NCO Portfolio’s referral to an Illinois law firm
Plaintiffs also argue that when NCO Portfolio referred its accounts to an Illinois
law firm to initiate collection lawsuits on its behalf, it acted as a collection agency for
purposes of the ICAA. Thus the Court must determine whether NCO Portfolio
“engage[d] in debt collection” under section 2 or “engage[d] in collecting” the debts that
it previously purchased under section 3(d) by filing lawsuits in Illinois state court against
Illinois consumers to recover on debts that it had purchased from third-party creditors.
Id. § 425/2–3. Previous decisions by judges in this district (including by the undersigned
judge) have not addressed this precise question.
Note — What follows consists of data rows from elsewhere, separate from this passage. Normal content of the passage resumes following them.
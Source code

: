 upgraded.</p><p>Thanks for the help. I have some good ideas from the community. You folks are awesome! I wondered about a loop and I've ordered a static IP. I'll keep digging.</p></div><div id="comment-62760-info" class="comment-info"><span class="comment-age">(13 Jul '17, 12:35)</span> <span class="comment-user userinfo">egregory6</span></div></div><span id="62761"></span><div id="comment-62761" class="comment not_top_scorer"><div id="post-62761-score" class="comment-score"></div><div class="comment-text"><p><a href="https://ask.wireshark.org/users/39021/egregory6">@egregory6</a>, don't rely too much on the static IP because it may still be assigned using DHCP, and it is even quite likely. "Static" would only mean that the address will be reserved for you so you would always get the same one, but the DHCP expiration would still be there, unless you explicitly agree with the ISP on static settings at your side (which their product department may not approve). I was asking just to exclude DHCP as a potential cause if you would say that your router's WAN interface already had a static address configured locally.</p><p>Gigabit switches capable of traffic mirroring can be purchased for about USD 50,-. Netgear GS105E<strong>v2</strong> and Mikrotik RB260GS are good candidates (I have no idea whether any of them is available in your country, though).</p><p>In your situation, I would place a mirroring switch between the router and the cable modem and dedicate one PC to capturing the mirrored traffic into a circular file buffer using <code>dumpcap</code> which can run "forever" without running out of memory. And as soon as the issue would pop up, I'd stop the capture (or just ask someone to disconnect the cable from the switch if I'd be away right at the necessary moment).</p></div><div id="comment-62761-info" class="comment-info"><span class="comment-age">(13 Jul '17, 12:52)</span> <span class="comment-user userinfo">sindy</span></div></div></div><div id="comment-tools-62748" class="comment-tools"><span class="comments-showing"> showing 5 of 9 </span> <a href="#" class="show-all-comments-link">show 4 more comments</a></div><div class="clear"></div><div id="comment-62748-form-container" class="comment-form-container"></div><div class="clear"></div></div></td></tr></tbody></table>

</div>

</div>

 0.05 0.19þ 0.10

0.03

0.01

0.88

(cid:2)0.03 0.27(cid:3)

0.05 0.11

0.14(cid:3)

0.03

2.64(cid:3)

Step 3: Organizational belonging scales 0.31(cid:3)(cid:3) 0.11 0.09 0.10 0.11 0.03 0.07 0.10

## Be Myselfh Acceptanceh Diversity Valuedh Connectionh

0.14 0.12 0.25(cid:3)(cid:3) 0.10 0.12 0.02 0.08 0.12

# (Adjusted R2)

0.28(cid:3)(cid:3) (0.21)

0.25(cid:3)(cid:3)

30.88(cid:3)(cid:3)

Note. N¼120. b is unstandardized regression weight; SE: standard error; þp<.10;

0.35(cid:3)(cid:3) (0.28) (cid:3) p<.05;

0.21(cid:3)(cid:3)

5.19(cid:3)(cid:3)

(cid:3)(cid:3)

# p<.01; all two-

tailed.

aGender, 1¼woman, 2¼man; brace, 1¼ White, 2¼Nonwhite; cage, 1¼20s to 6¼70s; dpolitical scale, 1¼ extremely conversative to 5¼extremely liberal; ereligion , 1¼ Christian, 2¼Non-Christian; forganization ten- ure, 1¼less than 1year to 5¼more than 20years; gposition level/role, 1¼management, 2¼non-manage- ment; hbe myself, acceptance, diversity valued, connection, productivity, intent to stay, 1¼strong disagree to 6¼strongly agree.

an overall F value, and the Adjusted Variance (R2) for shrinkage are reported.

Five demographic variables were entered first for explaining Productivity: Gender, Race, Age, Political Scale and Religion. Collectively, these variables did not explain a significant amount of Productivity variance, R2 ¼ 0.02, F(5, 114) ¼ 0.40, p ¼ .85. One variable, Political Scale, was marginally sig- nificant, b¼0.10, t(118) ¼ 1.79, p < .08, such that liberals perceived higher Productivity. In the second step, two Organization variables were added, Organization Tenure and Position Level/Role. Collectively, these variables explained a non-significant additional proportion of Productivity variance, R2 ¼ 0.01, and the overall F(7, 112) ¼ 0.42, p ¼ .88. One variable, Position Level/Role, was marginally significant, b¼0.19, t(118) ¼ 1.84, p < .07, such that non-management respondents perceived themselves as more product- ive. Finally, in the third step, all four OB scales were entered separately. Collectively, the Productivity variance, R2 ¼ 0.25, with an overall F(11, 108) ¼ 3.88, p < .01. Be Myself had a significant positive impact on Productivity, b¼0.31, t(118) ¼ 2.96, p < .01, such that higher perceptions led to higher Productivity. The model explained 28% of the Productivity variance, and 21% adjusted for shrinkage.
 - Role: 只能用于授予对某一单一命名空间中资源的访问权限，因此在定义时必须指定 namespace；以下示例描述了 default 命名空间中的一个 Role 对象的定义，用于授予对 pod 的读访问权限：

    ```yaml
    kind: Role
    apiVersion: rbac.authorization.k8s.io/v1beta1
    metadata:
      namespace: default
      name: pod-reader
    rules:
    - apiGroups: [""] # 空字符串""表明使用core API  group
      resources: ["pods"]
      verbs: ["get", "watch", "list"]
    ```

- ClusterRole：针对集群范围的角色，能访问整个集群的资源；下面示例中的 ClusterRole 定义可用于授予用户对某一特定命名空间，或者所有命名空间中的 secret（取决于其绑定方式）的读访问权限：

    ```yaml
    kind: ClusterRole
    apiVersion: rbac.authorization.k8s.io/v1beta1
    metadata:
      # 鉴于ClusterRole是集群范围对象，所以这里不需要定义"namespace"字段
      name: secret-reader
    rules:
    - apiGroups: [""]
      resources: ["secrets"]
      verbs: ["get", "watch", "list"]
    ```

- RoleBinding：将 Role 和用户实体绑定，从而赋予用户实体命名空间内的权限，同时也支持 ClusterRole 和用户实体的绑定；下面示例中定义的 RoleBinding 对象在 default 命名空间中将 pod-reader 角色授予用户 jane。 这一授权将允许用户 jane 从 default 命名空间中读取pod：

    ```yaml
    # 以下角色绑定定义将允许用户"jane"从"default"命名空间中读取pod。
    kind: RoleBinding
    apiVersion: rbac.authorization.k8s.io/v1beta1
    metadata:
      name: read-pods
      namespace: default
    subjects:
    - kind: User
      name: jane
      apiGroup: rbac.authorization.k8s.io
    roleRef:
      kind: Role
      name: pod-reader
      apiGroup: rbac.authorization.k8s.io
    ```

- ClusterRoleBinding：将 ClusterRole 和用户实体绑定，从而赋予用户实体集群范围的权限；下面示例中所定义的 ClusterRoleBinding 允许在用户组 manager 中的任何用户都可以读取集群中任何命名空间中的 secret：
See Leeb, 891 F. Supp. 2d at 1005;
Wisniewski v. Asset Acceptance Capital Corp., No 08 C 2793, 2009 WL 212155, at *1–
2 (N.D. Ill. Jan. 29. 2009); Kim v. Riscuity, Inc., No. 06 C 1585, 2006 WL 2192121, at *1
(N.D. Ill. July 31, 2006) (Kennelly, J.). The Court concludes that NCO Portfolio did not
act as a collection agency by referring the accounts to a law firm for the purpose of filing
suit.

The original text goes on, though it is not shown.